Sevgili Ömür Hanım, öykündüğüm
minvalde mademki sana rastladım…
Bir öyküm var bilirdim hani,
insanların öykündüğü ömrümden ömrün gittiği.
Bir yitimin eşiğinde sana rast geldim
bir yatır gibi defalarca gidip geldim ekseninde ve seken kurşunda pestilimi serdim
gecenin diri nefsine…
Ben ki…
Nefsimden ayrı düştüğüm o çocuk
yaşımda…
Ben ki: nefsimle cebelleştiğim kadar
kendimden medet umdum ve nefsimi gömüp nefessiz kalsam bile hep sevdim hep
inandım.
İnsan sevgimden ırak olmadığım kadar
mademki Yaratandan dolayı sevmiştim her yaratılan canlıyı hatta cansız
varlıkları ki onlar bile yüce Rabbi zikretmiyorlar mıydı fizik kanunlarında
geçerli olan ne varsa dönmüyorlar mıydı yüzlerini Rabbine?

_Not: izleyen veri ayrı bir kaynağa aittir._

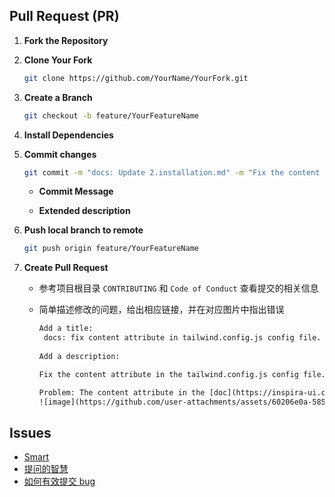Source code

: ## Pull Request (PR)

  1. **Fork the Repository**

  2. **Clone Your Fork**

     ```sh
     git clone https://github.com/YourName/YourFork.git
     ```

  3. **Create a Branch**

     ```sh
     git checkout -b feature/YourFeatureName
     ```

  4. **Install Dependencies**

  5. **Commit changes**

     ```sh
     git commit -m "docs: Update 2.installation.md" -m "Fix the content attribute in the tailwind.config.js config file."
     ```

     - **Commit Message**

     - **Extended description**

  6. **Push local branch to remote**

     ```sh
     git push origin feature/YourFeatureName
     ```

  7. **Create Pull Request**

     - 参考项目根目录 `CONTRIBUTING` 和 `Code of Conduct` 查看提交的相关信息

     - 简单描述修改的问题，给出相应链接，并在对应图片中指出错误

       ```txt
       Add a title:
       	docs: fix content attribute in tailwind.config.js config file.
       	
       Add a description:
       
       Fix the content attribute in the tailwind.config.js config file.
       
       Problem: The content attribute in the [doc](https://inspira-ui.com/getting-started/installation) is empty, it will cause error during installation
       ![image](https://github.com/user-attachments/assets/60206e0a-585d-49b2-b3a0-9c48aa4f6b31)
       ```

## Issues

- [Smart](http://www.catb.org/~esr/faqs/smart-questions.html)
- [提问的智慧](https://github.com/ryanhanwu/How-To-Ask-Questions-The-Smart-Way/blob/main/README-zh_CN.md)
- [如何有效提交 bug](https://www.chiark.greenend.org.uk/~sgtatham/bugs-cn.html)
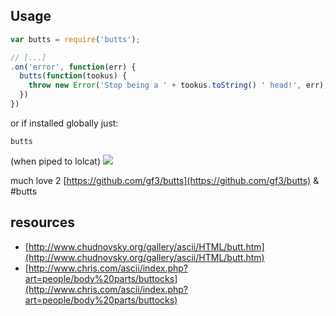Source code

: ## Usage

``` javaScript
var butts = require('butts');

// [...]
.on('error', function(err) {
  butts(function(tookus) {
    throw new Error('Stop being a ' + tookus.toString() ' head!', err);
  })
})
```

or if installed globally just:

`butts`

(when piped to lolcat)
![](http://i.imgur.com/z4DoqpS.png)


much love 2 [https://github.com/gf3/butts](https://github.com/gf3/butts) & #butts

## resources

* [http://www.chudnovsky.org/gallery/ascii/HTML/butt.htm](http://www.chudnovsky.org/gallery/ascii/HTML/butt.htm)
* [http://www.chris.com/ascii/index.php?art=people/body%20parts/buttocks](http://www.chris.com/ascii/index.php?art=people/body%20parts/buttocks)
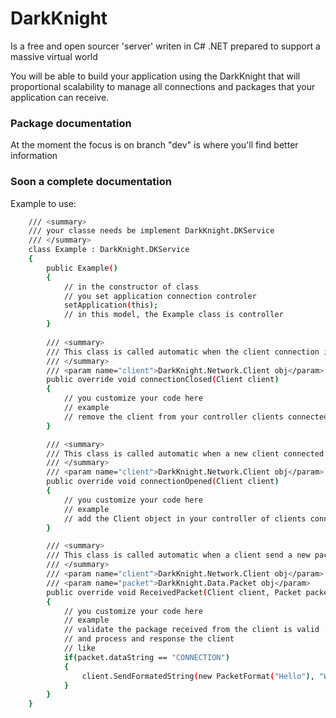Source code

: # DarkKnight
Is a free and open sourcer 'server' writen in C# .NET prepared to support a massive virtual world

You will be able to build your application using the DarkKnight that will proportional scalability to manage all connections and packages that your application can receive.

### Package documentation
At the moment the focus is on branch "dev" is where you'll find better information

### Soon a complete documentation

Example to use:

```sh
    /// <summary>
    /// your classe needs be implement DarkKnight.DKService
    /// </summary>
    class Example : DarkKnight.DKService
    {
        public Example()
        {
            // in the constructor of class
            // you set application connection controler
            setApplication(this);
            // in this model, the Example class is controller
        }
        
        /// <summary>
        /// This class is called automatic when the client connection is closed
        /// </summary>
        /// <param name="client">DarkKnight.Network.Client obj</param>
        public override void connectionClosed(Client client)
        {
            // you customize your code here
            // example
            // remove the client from your controller clients connecteds
        }

        /// <summary>
        /// This class is called automatic when a new client connected with the server
        /// </summary>
        /// <param name="client">DarkKnight.Network.Client obj</param>
        public override void connectionOpened(Client client)
        {
            // you customize your code here
            // example
            // add the Client object in your controller of clients connecteds
        }

        /// <summary>
        /// This class is called automatic when a client send a new package to the server
        /// </summary>
        /// <param name="client">DarkKnight.Network.Client obj</param>
        /// <param name="packet">DarkKnight.Data.Packet obj</param>
        public override void ReceivedPacket(Client client, Packet packet)
        {
            // you customize your code here
            // example
            // validate the package received from the client is valid
            // and process and response the client
            // like
            if(packet.dataString == "CONNECTION")
            {
                client.SendFormatedString(new PacketFormat("Hello"), "World!");
            }
        }
    }
 ```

Eşiğindeyim belirsizliğin.
Beşiğindeyim hüznün.
Belleğim yerinde ruhum huzurlu
yüreğimse yerinden söküldü.
Bir kelam etmeden.
Verdiğim selamın dönüşü olmadan.
Yiten ömrün değerini yeni anlamışken…
Ve sevgili Ömür Hanım, sahiden de bir
tutamağım kalmadı benim hayata dair ve nasiplendiğim her duygudan bir diğerine
sekerken anladım ki cennet benim ta içimde saklı imiş.
Rengimle.
Haizi olduğum servetimle.
Makul olan olmayan düşlerimle…
Ve işte solumda taşıdığım düş sepetim
ve ırkım ve mizacım ve mealim.
Gönlün rotasında sana koştum.
Ruhun noksanında yüreği biledim.
Sadece iman gücümü sevgiyle
eşleştirdim ve vardım Allah katına.
Rabbin Dergâhından içeri girdim ve
işte üstünü örttüm kokan nefislerinde insanların kokan nefesinde iblisin ben
miski amberi duyumsadığım sevgiyi her meşk eylediğimde ve insan olmanın resmini
çizdim kendimi bildim bileli ve insan gibi yaşamanın raconunu öğretti bana
kaderim ve kederim.
Derdin biri bin para.
Lakin sana da demem tek kelime ama
bil ki ömrümden ömür giderken şu son iki sene demem o ki:
Sevgili Ömür Hanım, sensin benim
ömrüm sensin benim nefesim sensin şiar edindiğim…
Kula kulluk yapmadım.
Ruhumu şeytana satmadım.
Rengimle meleklere öykündüm ve hayatı
pembe bildim hayatımı da heba ettim.
Karanlık.
Kuytular.
Benimse bir Kâbe’m vardı ki ruhumla
tavaf ettiğim.
Öykündüğüm benzemek istediğim kimse
olmadı öncemde ve bilinçlendiğimde sadece kulluğumu ifa etmek adına yalanı kör
kuyuya attım yorganı kaptırdım yangında sadece insanlığımı kurtardım ve
vicdanımla saf tuttum s/afiyet iken mizacım Peygamber Efendimin izinden gittim
ve aynı soydan geldiğim Aziz Mahmut Hüdai Hazretlerinin torunu olmakla gurur
duydum ve hep ona öykündüm.
Türbesini ziyarete gittiğim onlarca
sefer yaşımdan önümü göremedim ama Rabbim bana bir kere sunmuştu ihlaslı yolu
ve şerefli hayatı.
Yalnızım, Ömür Hanım hiç olmadığım
kadar yalnızım.
Güçlüyüm de Ömür Hanım hiç olmadığım
kadar.
Sevgime şerh düşerken.
Sevgiden sevgiyi örerken.
Sevgiyle hemhal onurumu haysiyetimi
en tepede tutarken.
Ve işte haiz olduğum onca şey:
Kimine göre kusur kimine göre lütuf.
Anlatmak istediklerim sadece bunlarla
da sınırlı değil ve hiç olmadığım kadar kendimi iyi ve güçlü hissediyorum.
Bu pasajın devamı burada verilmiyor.